--- INFORMATION GIVEN Enclosed Below ---

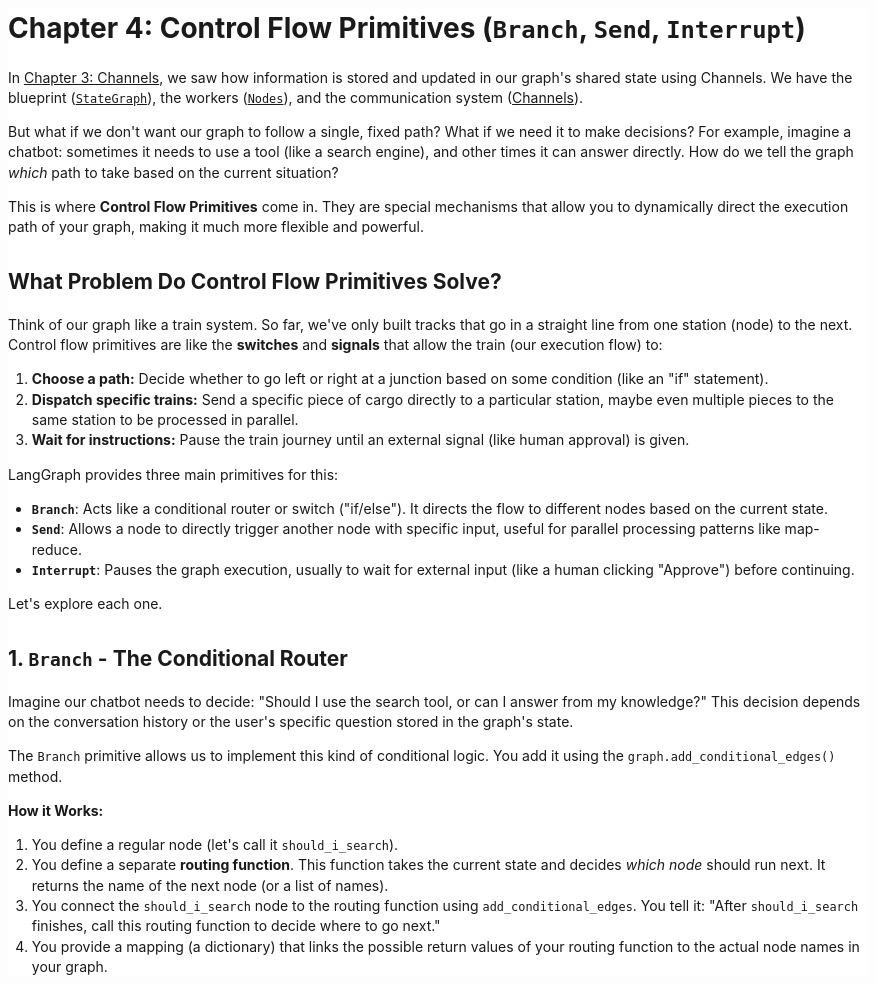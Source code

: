 # Chapter 4: Control Flow Primitives (`Branch`, `Send`, `Interrupt`)

In [Chapter 3: Channels](03_channels.md), we saw how information is stored and updated in our graph's shared state using Channels. We have the blueprint ([`StateGraph`](01_graph___stategraph.md)), the workers ([`Nodes`](02_nodes___pregelnode__.md)), and the communication system ([Channels](03_channels.md)).

But what if we don't want our graph to follow a single, fixed path? What if we need it to make decisions? For example, imagine a chatbot: sometimes it needs to use a tool (like a search engine), and other times it can answer directly. How do we tell the graph *which* path to take based on the current situation?

This is where **Control Flow Primitives** come in. They are special mechanisms that allow you to dynamically direct the execution path of your graph, making it much more flexible and powerful.

## What Problem Do Control Flow Primitives Solve?

Think of our graph like a train system. So far, we've only built tracks that go in a straight line from one station (node) to the next. Control flow primitives are like the **switches** and **signals** that allow the train (our execution flow) to:

1.  **Choose a path:** Decide whether to go left or right at a junction based on some condition (like an "if" statement).
2.  **Dispatch specific trains:** Send a specific piece of cargo directly to a particular station, maybe even multiple pieces to the same station to be processed in parallel.
3.  **Wait for instructions:** Pause the train journey until an external signal (like human approval) is given.

LangGraph provides three main primitives for this:

*   **`Branch`**: Acts like a conditional router or switch ("if/else"). It directs the flow to different nodes based on the current state.
*   **`Send`**: Allows a node to directly trigger another node with specific input, useful for parallel processing patterns like map-reduce.
*   **`Interrupt`**: Pauses the graph execution, usually to wait for external input (like a human clicking "Approve") before continuing.

Let's explore each one.

## 1. `Branch` - The Conditional Router

Imagine our chatbot needs to decide: "Should I use the search tool, or can I answer from my knowledge?" This decision depends on the conversation history or the user's specific question stored in the graph's state.

The `Branch` primitive allows us to implement this kind of conditional logic. You add it using the `graph.add_conditional_edges()` method.

**How it Works:**

1.  You define a regular node (let's call it `should_i_search`).
2.  You define a separate **routing function**. This function takes the current state and decides *which node* should run next. It returns the name of the next node (or a list of names).
3.  You connect the `should_i_search` node to the routing function using `add_conditional_edges`. You tell it: "After `should_i_search` finishes, call this routing function to decide where to go next."
4.  You provide a mapping (a dictionary) that links the possible return values of your routing function to the actual node names in your graph.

--- End of Enclosed INFORMATION GIVEN ---

WORK TO COMPLETE: Take every line from the one containing "list of names)." to the end of the listing and output it exactly, with nothing else.

RESULT FOR THIS EXERCISE:
2.  You define a separate **routing function**. This function takes the current state and decides *which node* should run next. It returns the name of the next node (or a list of names).
3.  You connect the `should_i_search` node to the routing function using `add_conditional_edges`. You tell it: "After `should_i_search` finishes, call this routing function to decide where to go next."
4.  You provide a mapping (a dictionary) that links the possible return values of your routing function to the actual node names in your graph.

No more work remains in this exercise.